The project life_sharing by the group 0100101110101101.ORG exaggerates the assumption that our life and our identities are based on purely determined and determining accumulations of information. The web site life_sharing starts with an error message, which you first have to click all the way through saying okay. "Now you're in my computer", "okay" is the start of a game that might have been invented by a renegade Internet accountant. The entire e-mail correspondence of the group is publicly accessible, older projects can be viewed, such as the fake with Darko Maver, a Serbian artist they invented; innumerable copies of the name of the sponsor of the work mechanically race up and down, files are listed in the cryptic language that only programmers can decode immediately, and scroll by endlessly and unordered before your eyes. The only way to stop all this is with the aforementioned error index, which you have to repeat dozens of times, if you want the page displayed correctly. Here too, the site addresses you directly: now you're in my computer. This does not mean in a merely naive, fictional manner that you are being held captive and incorporated by a computer, but rather that it is the computer, or information technology with its whole data overkill, its info-aesthetics, and its ideological, technological limitations, that determines my life. And there is no escape from this, for as the name of the group suggests, it is a matter of zeros and ones, the fundamental matrix, on which the entire computer language is based, and which claims to be able to cover everything and make it codable and thus signifiable. Anyone who wants meaning, who wants an identity or more than one in our society, is inevitably a computer system of zeros and ones, just as trivial and complex, as limited and determined as life_sharing exemplifies it as a model case. Life_sharing shows that there is nothing outside the computer matrix, which is why everything on the site is made transparent and publicly accessible. They show that even people, who have no idea about computers, are always already inside it, because its range, its coded universalism, is greater than any one person. Whereas psychoanalysis still presumed the universality of language, which conditions the subject, 0100101110101101.ORG provide us with the grotesque experience that you have to click your way in saying yes, in order to become a subject.

Identity as Wound

The compulsive, inescapable constructional character of identity, in this case national identity, is also the theme of Milica Tomic's web site i am milica tomic. Her faces looks at us openly and directly. In the background we see the same statement in various languages, almost meaninglessly strung together: I am Milica Tomic. Different white dots on her face and shoulders correspond to links, which respectively bring one of these statements forward. It then covers her face like a blindfold. If you continue to click, blood begins to flow out of these dots, and the wounds condense to form a red close-up. Later you see little symbols on her face, which reveal, when clicked, further identity-constructing statements: I am a pedophile, I am a Maoist, etc. It all seems to revolve entirely around saying and seeing, who one is.

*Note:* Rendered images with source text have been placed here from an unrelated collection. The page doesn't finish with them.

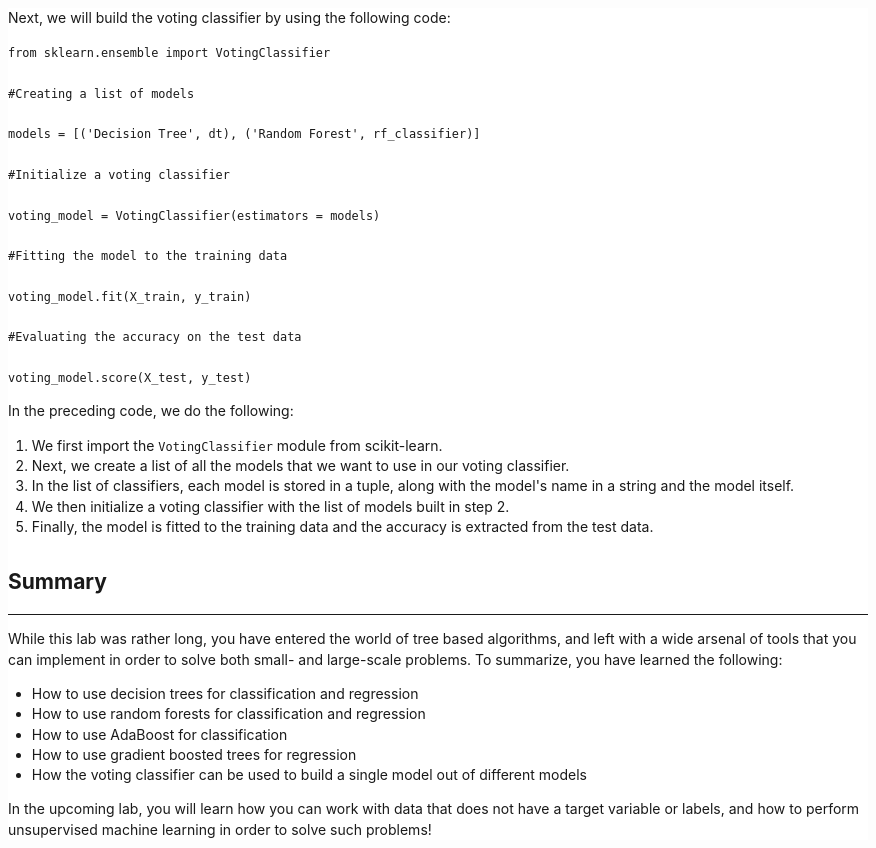 Next, we will build the voting classifier by using the following code:

```
from sklearn.ensemble import VotingClassifier

#Creating a list of models

models = [('Decision Tree', dt), ('Random Forest', rf_classifier)]

#Initialize a voting classifier 

voting_model = VotingClassifier(estimators = models)

#Fitting the model to the training data

voting_model.fit(X_train, y_train)

#Evaluating the accuracy on the test data

voting_model.score(X_test, y_test)
```

In the preceding code, we do the following:

1.  We first import the `VotingClassifier` module from
    scikit-learn.
2.  Next, we create a list of all the models that we want to use in our
    voting classifier.
3.  In the list of classifiers, each model is stored in a tuple, along
    with the model's name in a string and the model itself.
4.  We then initialize a voting classifier with the list of models built
    in step 2.
5.  Finally, the model is fitted to the training data and the accuracy
    is extracted from the test data.



Summary
-------

* * * * *

While this lab was rather long, you have entered the world of tree
based algorithms, and left with a wide arsenal of tools that you can
implement in order to solve both small- and large-scale problems. To
summarize, you have learned the following:

-   How to use decision trees for classification and regression
-   How to use random forests for classification and regression
-   How to use AdaBoost for classification
-   How to use gradient boosted trees for regression
-   How the voting classifier can be used to build a single model out of
    different models

In the upcoming lab, you will learn how you can work with data that
does not have a target variable or labels, and how to perform
unsupervised machine learning in order to solve such problems!
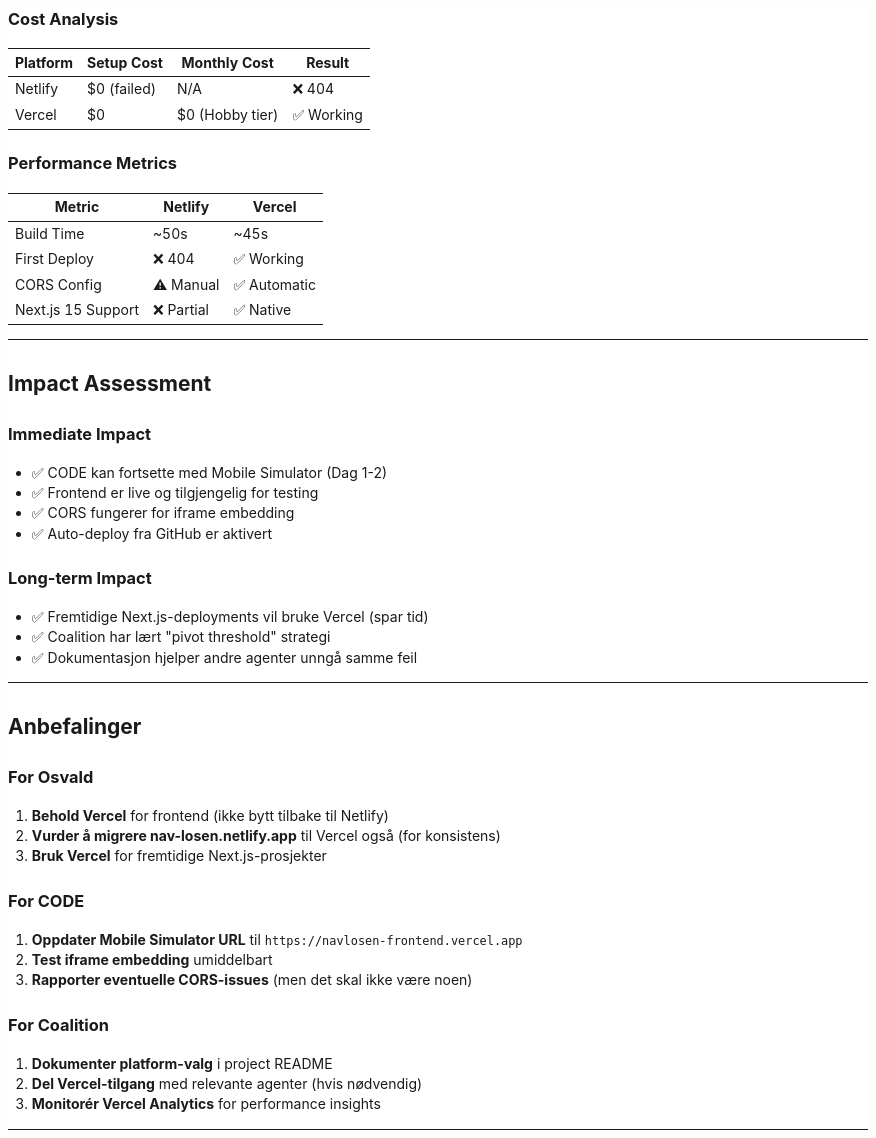 ### Cost Analysis
| Platform | Setup Cost | Monthly Cost | Result |
|----------|------------|--------------|--------|
| Netlify | $0 (failed) | N/A | ❌ 404 |
| Vercel | $0 | $0 (Hobby tier) | ✅ Working |

### Performance Metrics
| Metric | Netlify | Vercel |
|--------|---------|--------|
| Build Time | ~50s | ~45s |
| First Deploy | ❌ 404 | ✅ Working |
| CORS Config | ⚠️ Manual | ✅ Automatic |
| Next.js 15 Support | ❌ Partial | ✅ Native |

---

## Impact Assessment

### Immediate Impact
- ✅ CODE kan fortsette med Mobile Simulator (Dag 1-2)
- ✅ Frontend er live og tilgjengelig for testing
- ✅ CORS fungerer for iframe embedding
- ✅ Auto-deploy fra GitHub er aktivert

### Long-term Impact
- ✅ Fremtidige Next.js-deployments vil bruke Vercel (spar tid)
- ✅ Coalition har lært "pivot threshold" strategi
- ✅ Dokumentasjon hjelper andre agenter unngå samme feil

---

## Anbefalinger

### For Osvald
1. **Behold Vercel** for frontend (ikke bytt tilbake til Netlify)
2. **Vurder å migrere nav-losen.netlify.app** til Vercel også (for konsistens)
3. **Bruk Vercel** for fremtidige Next.js-prosjekter

### For CODE
1. **Oppdater Mobile Simulator URL** til `https://navlosen-frontend.vercel.app`
2. **Test iframe embedding** umiddelbart
3. **Rapporter eventuelle CORS-issues** (men det skal ikke være noen)

### For Coalition
1. **Dokumenter platform-valg** i project README
2. **Del Vercel-tilgang** med relevante agenter (hvis nødvendig)
3. **Monitorér Vercel Analytics** for performance insights

---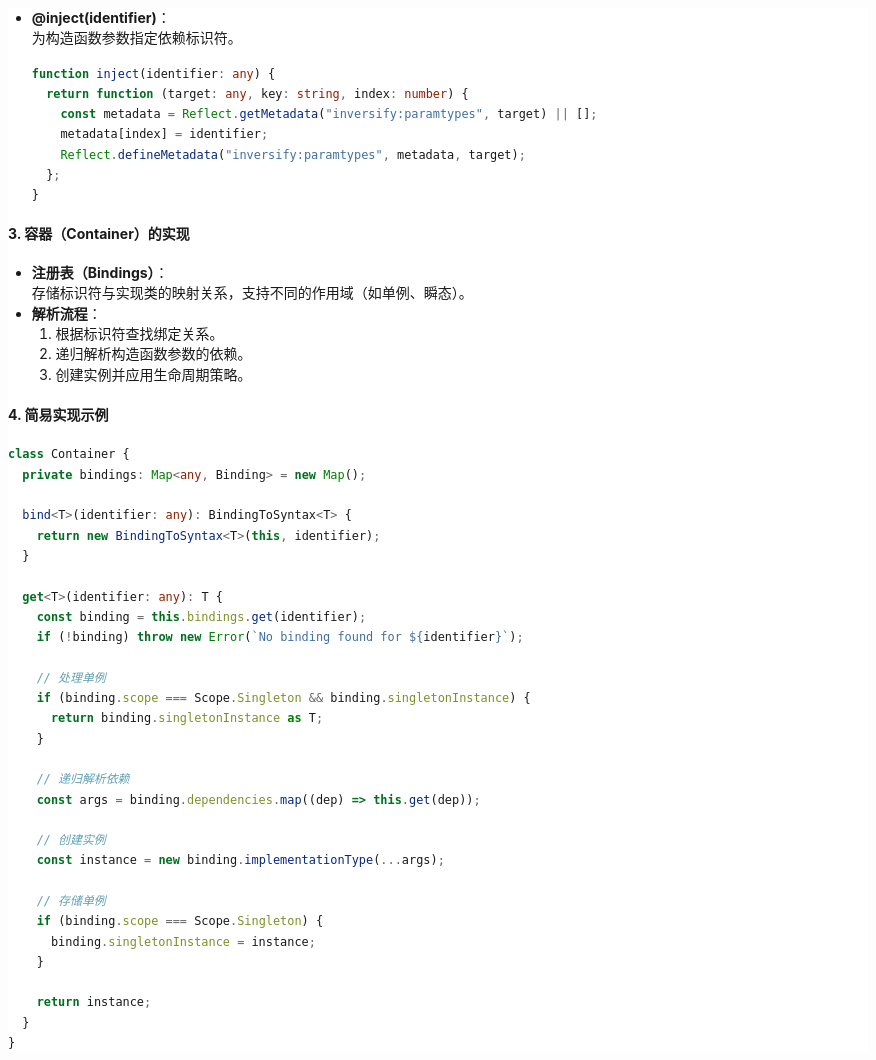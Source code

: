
   ```typescript
  ```

- **@inject(identifier)**：  
  为构造函数参数指定依赖标识符。  
  ```typescript
  function inject(identifier: any) {
    return function (target: any, key: string, index: number) {
      const metadata = Reflect.getMetadata("inversify:paramtypes", target) || [];
      metadata[index] = identifier;
      Reflect.defineMetadata("inversify:paramtypes", metadata, target);
    };
  }
  ```

#### 3. 容器（Container）的实现
- **注册表（Bindings）**：  
  存储标识符与实现类的映射关系，支持不同的作用域（如单例、瞬态）。  
- **解析流程**：  
  1. 根据标识符查找绑定关系。  
  2. 递归解析构造函数参数的依赖。  
  3. 创建实例并应用生命周期策略。  

#### 4. 简易实现示例
```typescript
class Container {
  private bindings: Map<any, Binding> = new Map();

  bind<T>(identifier: any): BindingToSyntax<T> {
    return new BindingToSyntax<T>(this, identifier);
  }

  get<T>(identifier: any): T {
    const binding = this.bindings.get(identifier);
    if (!binding) throw new Error(`No binding found for ${identifier}`);
    
    // 处理单例
    if (binding.scope === Scope.Singleton && binding.singletonInstance) {
      return binding.singletonInstance as T;
    }
    
    // 递归解析依赖
    const args = binding.dependencies.map((dep) => this.get(dep));
    
    // 创建实例
    const instance = new binding.implementationType(...args);
    
    // 存储单例
    if (binding.scope === Scope.Singleton) {
      binding.singletonInstance = instance;
    }
    
    return instance;
  }
}
```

With our perpetual clicking, on the one hand we "whip" these arbitrary sentences into her face and wound her. On the other hand, in a mechanical act of permanent repetition, we drive their contents to the point of absurdity. Tomic's status as a passive image is conspicuous, her iconicity, in which she offers sensitive parts of her body (dots) to be used. Sometimes the image diffuses, becomes an outline and shadow, and then seems to reappear infull. By clicking and "penetrating" into her, we become torturers, in a way, but all that we can draw out of her is paradoxical. The wounds that well up from the dots and the sentence that binds her eyes reveal that each of her performative acts of obsessively stating her identity is an act of misapprehension and injury. The articulation of a wish for national identity that we impose on her, forces her to identify with a national identity that she would rather not have, but she is not able to deny its subject-constituting mechanisms, as we see in her "bio." i am milica tomic also exists as a video piece, but where we identify with her there as a wounded person, we ourselves wound her in the web piece.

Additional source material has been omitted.